Your instructions
Scan the listing below for the string "authentication" and copy each line where it turns up.
Records shown section start
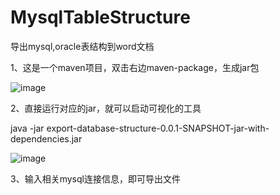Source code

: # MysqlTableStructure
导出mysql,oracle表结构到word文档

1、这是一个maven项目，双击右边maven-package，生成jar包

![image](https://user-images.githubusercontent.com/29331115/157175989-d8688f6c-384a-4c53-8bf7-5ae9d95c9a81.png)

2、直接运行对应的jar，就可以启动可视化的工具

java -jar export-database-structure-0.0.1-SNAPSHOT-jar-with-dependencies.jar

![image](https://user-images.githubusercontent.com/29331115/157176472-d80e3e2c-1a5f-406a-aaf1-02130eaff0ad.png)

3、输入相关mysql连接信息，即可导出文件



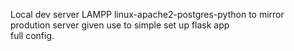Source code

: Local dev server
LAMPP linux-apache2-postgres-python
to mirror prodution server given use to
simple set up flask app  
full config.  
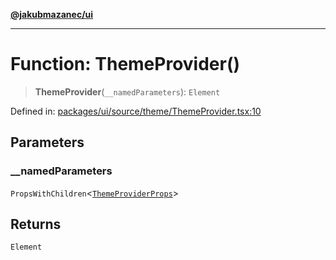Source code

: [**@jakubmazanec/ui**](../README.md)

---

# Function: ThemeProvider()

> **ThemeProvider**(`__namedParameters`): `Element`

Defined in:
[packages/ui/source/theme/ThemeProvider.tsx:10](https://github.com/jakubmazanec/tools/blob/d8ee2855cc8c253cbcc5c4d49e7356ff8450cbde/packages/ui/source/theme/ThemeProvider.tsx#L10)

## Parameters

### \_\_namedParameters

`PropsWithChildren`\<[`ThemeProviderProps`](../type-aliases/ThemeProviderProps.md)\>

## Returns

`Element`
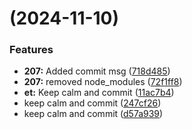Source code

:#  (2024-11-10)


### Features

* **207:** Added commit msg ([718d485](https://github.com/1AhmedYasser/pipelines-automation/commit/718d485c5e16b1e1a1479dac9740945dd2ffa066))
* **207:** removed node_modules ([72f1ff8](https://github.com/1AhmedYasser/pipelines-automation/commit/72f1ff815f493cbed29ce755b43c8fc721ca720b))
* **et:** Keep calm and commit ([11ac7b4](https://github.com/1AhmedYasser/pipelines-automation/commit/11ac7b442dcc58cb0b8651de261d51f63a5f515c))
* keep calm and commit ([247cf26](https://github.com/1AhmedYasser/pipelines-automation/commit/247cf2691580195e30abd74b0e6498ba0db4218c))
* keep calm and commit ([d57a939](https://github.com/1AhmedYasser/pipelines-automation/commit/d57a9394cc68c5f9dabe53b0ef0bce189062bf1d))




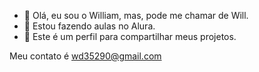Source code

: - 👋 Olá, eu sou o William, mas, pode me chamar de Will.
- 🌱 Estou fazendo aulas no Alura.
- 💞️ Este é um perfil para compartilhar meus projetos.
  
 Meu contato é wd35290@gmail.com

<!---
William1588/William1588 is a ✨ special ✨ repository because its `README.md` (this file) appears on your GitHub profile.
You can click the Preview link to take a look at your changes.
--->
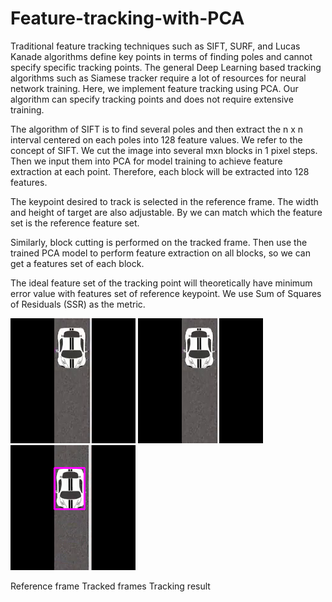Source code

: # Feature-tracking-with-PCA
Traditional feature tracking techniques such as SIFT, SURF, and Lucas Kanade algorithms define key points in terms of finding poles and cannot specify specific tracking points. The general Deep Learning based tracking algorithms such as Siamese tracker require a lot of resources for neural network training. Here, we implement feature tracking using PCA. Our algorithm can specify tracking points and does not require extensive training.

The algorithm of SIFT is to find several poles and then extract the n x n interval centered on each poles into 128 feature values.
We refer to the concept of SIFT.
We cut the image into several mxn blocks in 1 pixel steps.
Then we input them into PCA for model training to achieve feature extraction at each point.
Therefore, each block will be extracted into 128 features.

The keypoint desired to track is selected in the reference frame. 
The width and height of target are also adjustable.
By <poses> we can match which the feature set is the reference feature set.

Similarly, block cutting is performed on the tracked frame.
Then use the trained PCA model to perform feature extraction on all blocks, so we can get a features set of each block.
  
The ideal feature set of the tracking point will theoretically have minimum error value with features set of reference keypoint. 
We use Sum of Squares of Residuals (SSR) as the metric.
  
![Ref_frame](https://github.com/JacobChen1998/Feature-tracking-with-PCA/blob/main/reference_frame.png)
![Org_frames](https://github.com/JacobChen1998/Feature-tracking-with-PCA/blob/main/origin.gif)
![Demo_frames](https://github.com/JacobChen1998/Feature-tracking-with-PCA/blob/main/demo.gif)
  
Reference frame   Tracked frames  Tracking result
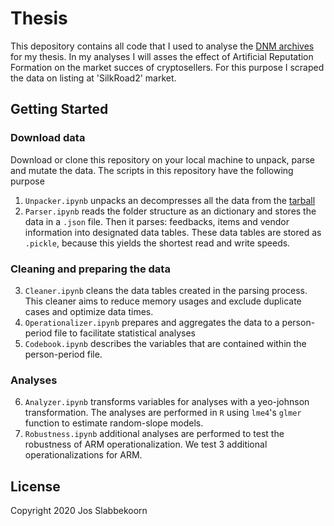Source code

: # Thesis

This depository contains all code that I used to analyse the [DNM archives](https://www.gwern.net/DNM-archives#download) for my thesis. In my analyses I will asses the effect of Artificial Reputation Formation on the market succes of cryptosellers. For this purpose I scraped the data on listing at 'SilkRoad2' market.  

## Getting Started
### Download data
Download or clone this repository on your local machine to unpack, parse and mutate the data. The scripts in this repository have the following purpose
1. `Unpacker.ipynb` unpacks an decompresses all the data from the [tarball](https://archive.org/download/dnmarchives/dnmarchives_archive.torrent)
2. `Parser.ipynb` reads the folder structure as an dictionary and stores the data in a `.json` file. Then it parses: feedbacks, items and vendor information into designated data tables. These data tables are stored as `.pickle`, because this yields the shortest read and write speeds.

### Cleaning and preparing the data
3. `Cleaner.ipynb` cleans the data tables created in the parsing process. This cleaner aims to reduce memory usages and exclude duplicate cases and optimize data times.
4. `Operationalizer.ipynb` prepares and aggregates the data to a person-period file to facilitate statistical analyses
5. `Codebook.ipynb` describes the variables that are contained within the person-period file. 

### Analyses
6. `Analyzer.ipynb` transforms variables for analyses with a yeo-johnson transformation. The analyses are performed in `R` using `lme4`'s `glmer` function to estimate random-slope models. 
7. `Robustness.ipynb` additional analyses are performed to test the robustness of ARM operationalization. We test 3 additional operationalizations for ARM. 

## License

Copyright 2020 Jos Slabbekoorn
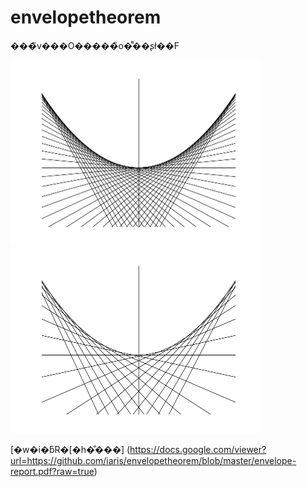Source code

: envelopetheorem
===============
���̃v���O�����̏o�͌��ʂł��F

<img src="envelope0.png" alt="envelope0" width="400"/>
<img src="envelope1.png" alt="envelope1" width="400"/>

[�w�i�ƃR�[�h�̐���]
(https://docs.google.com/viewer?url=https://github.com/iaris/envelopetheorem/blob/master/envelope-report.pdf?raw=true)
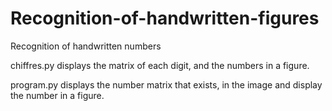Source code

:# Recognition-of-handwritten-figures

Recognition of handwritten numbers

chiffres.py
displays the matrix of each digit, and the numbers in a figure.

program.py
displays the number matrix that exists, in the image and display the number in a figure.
Records shown section end
Records shown section start
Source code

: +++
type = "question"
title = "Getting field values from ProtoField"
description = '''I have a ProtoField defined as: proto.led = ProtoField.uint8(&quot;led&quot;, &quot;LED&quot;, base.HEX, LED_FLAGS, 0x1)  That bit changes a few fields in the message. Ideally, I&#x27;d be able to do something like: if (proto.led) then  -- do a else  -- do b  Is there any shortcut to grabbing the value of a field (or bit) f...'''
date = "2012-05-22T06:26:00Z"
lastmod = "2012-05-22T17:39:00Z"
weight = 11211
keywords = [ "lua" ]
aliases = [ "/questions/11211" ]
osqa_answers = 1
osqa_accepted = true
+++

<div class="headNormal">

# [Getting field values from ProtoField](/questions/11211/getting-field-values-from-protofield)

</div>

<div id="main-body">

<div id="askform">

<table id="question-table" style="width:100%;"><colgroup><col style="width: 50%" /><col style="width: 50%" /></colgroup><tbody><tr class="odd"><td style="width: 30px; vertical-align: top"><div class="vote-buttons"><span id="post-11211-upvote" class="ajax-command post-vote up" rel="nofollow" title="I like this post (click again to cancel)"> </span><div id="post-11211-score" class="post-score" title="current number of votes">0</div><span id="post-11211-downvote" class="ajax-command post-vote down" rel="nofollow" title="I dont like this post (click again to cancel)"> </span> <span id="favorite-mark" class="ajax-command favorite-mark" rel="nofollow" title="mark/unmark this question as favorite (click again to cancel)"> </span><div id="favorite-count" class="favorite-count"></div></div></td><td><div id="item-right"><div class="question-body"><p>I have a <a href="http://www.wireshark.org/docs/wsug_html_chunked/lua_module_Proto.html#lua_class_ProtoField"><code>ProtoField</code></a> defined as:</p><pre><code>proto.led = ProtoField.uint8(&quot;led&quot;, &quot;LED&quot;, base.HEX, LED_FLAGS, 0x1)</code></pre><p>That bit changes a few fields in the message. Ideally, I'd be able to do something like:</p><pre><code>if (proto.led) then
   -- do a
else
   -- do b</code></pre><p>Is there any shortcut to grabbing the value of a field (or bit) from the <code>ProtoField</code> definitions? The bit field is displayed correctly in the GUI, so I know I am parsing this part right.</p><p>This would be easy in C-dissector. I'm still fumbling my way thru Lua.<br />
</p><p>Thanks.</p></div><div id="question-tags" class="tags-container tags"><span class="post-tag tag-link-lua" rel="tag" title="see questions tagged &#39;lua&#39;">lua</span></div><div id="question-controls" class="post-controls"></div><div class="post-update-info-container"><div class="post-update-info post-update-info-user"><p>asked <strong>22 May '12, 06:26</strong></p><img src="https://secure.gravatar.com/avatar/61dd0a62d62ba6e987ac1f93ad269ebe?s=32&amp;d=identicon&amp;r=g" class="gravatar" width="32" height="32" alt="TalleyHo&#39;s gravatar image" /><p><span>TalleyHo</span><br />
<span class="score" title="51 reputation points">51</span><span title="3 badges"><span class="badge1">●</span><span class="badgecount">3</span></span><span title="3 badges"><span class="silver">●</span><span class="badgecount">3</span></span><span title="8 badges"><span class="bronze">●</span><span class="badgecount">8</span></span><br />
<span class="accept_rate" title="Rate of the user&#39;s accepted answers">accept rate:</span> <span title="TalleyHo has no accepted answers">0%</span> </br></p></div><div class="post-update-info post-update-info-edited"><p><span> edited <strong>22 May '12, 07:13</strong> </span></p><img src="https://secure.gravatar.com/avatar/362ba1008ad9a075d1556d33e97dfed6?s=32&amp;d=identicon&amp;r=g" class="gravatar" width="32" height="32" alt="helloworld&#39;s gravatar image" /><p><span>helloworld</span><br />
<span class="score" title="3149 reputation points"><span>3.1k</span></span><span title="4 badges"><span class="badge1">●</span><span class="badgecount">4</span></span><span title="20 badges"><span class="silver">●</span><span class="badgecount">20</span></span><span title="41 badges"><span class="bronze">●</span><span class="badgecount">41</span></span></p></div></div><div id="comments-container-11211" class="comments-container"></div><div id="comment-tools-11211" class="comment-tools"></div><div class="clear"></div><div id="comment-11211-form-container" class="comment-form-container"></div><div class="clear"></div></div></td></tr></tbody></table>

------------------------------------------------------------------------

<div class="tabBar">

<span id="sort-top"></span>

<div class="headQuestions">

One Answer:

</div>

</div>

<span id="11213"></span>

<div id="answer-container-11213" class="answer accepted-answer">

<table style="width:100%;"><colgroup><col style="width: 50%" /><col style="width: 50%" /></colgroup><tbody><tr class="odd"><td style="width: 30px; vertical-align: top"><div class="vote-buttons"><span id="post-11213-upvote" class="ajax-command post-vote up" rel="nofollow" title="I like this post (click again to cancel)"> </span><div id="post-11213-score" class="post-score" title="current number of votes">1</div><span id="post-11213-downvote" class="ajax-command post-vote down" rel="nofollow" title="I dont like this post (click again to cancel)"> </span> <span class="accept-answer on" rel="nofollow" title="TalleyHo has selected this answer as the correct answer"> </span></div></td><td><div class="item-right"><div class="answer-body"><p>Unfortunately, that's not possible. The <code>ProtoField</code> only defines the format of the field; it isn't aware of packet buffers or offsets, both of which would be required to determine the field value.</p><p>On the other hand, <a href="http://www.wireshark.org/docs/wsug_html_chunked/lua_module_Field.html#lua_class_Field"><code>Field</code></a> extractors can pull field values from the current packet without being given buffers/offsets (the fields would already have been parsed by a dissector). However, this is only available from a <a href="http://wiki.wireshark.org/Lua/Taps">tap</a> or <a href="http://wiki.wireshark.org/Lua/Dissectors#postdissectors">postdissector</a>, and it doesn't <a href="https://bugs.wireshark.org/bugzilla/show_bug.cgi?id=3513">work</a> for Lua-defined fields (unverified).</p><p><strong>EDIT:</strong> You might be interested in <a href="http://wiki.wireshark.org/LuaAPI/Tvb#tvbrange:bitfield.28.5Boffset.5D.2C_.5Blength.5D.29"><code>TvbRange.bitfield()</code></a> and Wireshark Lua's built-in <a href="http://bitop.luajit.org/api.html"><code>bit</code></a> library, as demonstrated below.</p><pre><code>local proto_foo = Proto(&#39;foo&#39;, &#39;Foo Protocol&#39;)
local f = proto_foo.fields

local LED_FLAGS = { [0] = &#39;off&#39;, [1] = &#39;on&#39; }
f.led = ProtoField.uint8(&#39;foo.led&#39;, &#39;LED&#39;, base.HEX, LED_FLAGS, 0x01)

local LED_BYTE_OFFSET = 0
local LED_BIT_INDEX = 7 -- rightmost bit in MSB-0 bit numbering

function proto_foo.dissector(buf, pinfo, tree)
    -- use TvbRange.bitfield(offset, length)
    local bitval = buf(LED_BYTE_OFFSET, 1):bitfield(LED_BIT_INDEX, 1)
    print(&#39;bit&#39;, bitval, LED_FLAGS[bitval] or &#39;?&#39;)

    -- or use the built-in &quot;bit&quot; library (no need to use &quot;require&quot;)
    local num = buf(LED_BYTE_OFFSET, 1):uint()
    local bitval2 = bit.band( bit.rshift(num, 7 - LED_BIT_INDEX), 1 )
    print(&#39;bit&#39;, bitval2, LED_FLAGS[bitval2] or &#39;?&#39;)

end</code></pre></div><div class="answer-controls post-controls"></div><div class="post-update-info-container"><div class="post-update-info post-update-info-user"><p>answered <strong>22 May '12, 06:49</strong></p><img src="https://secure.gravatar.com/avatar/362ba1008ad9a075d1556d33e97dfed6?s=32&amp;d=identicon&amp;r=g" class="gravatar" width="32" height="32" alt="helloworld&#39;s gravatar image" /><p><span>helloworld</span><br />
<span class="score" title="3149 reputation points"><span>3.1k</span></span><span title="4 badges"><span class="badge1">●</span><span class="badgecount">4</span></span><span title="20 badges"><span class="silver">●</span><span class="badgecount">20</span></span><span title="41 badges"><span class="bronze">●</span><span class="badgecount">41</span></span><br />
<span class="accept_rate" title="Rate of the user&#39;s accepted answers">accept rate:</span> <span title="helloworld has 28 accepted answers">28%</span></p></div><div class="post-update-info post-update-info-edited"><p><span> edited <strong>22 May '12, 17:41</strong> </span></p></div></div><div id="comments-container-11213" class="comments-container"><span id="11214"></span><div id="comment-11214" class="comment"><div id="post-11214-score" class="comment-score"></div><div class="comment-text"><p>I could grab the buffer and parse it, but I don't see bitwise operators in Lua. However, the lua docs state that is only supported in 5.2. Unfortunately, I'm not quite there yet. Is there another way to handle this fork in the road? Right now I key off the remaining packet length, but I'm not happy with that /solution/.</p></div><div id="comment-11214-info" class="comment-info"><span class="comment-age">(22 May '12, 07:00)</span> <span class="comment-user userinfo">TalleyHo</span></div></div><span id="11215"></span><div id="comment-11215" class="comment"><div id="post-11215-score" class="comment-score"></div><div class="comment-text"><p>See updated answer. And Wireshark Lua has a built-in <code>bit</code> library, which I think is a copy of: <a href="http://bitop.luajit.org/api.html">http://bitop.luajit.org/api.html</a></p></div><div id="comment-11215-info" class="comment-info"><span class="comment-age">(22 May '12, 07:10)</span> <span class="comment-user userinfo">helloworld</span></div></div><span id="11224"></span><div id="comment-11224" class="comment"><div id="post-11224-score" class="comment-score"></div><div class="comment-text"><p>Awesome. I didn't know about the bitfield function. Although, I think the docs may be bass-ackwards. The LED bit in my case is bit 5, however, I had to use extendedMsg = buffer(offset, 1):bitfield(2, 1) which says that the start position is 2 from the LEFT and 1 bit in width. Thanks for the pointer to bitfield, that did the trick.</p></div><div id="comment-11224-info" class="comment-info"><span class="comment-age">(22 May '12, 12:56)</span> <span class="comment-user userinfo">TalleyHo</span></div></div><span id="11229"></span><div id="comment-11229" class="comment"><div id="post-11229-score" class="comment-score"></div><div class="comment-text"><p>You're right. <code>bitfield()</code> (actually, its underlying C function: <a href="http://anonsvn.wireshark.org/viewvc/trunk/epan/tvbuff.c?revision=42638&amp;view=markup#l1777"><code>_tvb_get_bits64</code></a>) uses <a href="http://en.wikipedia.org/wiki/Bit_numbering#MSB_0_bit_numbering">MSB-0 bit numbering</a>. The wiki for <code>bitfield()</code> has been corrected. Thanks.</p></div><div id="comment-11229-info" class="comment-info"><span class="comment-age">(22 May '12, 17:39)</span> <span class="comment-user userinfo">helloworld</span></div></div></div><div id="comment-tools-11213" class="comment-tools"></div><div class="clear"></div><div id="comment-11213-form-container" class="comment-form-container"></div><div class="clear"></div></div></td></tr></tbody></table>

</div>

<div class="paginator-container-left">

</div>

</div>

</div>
Records shown section end
Records shown section start
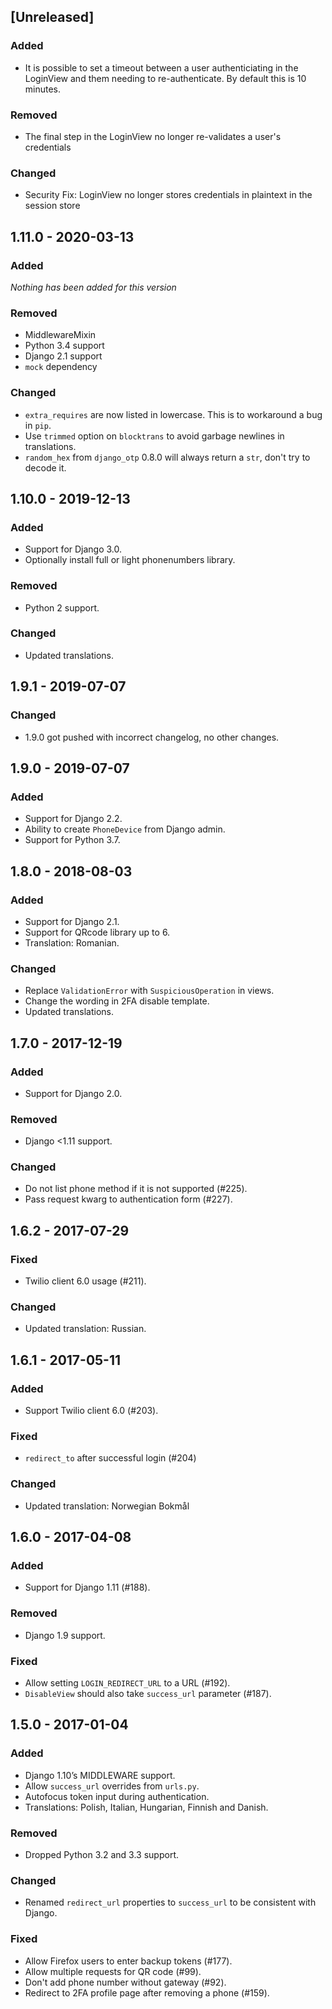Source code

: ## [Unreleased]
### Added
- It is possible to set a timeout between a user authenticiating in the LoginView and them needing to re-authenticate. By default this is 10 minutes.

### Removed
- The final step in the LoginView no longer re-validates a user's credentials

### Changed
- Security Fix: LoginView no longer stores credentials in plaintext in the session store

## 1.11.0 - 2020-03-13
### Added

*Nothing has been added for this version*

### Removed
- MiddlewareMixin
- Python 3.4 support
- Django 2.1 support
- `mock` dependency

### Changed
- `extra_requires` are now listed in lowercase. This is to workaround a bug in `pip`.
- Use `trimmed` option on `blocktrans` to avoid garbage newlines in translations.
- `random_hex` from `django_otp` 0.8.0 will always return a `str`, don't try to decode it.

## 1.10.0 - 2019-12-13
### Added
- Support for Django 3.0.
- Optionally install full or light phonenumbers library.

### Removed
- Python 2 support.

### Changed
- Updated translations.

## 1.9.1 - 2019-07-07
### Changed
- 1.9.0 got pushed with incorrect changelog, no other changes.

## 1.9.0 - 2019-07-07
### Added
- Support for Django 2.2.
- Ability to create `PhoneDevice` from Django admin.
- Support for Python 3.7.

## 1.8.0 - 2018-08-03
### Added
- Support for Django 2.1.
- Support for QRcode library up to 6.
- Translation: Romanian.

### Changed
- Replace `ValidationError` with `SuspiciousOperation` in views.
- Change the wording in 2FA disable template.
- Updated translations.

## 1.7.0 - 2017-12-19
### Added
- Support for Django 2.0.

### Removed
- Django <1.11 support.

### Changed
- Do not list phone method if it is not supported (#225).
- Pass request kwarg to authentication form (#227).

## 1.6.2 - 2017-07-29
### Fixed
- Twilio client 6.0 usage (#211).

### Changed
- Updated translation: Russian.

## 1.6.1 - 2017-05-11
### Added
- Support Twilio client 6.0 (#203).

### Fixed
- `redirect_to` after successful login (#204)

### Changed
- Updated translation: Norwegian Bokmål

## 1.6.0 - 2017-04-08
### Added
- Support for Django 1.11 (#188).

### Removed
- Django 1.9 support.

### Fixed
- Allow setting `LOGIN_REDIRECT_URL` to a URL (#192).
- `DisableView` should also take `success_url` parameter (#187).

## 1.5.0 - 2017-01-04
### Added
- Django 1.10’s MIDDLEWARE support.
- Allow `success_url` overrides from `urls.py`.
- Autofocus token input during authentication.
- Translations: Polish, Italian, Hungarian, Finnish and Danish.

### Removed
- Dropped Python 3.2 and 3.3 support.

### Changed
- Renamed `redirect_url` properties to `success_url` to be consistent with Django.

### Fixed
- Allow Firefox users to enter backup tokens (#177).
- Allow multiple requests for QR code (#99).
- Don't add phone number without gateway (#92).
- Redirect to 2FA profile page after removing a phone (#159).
Records shown section end
Response area
- Pass request kwarg to authentication form (#227).
- Autofocus token input during authentication.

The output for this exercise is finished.